[Collection entries]

┄┄┄┄┄┄

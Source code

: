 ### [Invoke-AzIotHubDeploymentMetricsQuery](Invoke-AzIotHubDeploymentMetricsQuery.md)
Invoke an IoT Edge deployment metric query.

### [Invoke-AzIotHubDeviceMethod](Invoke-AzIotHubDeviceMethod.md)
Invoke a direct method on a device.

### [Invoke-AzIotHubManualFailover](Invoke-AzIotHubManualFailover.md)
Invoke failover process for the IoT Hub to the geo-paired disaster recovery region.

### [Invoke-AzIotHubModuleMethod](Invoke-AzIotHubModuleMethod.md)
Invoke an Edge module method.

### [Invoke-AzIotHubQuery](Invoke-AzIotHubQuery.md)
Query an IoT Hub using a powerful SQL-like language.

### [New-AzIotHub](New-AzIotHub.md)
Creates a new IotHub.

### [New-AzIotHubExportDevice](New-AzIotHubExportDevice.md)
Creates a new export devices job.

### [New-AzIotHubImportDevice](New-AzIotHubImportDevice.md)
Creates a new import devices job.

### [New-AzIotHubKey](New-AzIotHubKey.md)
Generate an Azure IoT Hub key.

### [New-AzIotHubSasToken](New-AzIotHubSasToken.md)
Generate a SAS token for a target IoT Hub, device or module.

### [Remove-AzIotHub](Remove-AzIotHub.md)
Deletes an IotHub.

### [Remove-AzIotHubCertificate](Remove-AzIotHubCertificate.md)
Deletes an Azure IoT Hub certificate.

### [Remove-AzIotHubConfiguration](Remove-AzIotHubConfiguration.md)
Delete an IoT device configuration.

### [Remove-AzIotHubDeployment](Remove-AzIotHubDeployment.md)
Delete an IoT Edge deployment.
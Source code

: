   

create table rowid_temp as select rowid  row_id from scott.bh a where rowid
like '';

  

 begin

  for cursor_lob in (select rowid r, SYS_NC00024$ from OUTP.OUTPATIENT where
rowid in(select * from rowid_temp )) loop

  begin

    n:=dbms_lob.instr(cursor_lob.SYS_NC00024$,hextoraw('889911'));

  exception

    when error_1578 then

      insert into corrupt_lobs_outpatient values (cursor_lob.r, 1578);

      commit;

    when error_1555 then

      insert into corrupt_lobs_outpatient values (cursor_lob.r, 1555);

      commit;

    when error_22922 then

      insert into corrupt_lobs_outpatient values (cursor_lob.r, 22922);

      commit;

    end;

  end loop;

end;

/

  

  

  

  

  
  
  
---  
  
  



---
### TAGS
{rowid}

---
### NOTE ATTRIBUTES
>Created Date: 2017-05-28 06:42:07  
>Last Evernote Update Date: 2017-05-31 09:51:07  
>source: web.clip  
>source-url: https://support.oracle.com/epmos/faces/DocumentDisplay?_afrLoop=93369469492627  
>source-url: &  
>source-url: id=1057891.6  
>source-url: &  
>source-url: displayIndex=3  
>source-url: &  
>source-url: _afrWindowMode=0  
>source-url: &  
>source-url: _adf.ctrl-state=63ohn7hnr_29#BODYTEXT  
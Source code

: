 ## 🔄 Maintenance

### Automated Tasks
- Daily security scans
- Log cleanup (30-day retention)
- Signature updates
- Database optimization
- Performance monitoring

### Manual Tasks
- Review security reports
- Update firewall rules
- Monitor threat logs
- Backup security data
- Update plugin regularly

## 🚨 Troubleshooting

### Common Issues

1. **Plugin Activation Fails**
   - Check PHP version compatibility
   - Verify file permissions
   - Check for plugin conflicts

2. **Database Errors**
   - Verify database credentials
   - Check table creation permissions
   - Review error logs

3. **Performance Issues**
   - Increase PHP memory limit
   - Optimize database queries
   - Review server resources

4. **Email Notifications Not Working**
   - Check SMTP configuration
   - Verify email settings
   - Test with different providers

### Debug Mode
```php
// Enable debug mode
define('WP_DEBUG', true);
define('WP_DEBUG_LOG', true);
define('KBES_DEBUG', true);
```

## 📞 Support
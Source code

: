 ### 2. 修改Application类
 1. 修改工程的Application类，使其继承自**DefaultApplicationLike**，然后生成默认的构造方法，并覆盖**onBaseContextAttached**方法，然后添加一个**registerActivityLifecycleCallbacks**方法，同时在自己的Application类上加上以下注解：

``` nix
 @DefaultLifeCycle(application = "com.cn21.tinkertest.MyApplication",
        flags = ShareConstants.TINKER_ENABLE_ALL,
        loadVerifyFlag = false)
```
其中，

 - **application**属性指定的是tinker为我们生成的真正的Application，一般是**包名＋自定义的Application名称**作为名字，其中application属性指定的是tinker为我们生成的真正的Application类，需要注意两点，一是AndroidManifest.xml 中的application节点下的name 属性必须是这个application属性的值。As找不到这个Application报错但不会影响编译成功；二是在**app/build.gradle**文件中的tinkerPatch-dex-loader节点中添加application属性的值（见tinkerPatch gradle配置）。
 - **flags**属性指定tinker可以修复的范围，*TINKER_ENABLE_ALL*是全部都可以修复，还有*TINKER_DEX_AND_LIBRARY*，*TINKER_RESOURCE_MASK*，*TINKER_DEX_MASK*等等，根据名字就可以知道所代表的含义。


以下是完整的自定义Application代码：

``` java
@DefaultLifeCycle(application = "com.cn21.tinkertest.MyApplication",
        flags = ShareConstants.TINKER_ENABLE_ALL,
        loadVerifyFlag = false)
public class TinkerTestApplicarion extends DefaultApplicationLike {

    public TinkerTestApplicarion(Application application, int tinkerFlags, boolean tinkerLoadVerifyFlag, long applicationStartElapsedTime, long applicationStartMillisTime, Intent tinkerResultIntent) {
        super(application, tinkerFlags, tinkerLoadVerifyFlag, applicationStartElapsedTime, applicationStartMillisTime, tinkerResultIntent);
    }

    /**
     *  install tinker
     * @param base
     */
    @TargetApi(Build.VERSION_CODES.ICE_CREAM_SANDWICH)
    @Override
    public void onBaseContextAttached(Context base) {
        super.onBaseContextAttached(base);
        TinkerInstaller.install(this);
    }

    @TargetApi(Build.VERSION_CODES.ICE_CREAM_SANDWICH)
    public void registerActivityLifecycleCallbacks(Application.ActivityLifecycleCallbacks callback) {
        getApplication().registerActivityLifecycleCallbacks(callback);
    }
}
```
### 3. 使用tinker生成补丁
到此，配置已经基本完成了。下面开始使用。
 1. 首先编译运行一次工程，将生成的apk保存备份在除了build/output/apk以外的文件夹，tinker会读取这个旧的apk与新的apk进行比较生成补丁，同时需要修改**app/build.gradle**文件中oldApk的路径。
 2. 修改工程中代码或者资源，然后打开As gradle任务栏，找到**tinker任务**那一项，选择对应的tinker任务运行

┄┄┄┄┄┄

**EXERCISE**
Each line above where the word "values" occurs should be copied out.

**EXERCISE SOLUTION**
      insert into corrupt_lobs_outpatient values (cursor_lob.r, 1578);
      insert into corrupt_lobs_outpatient values (cursor_lob.r, 1555);
      insert into corrupt_lobs_outpatient values (cursor_lob.r, 22922);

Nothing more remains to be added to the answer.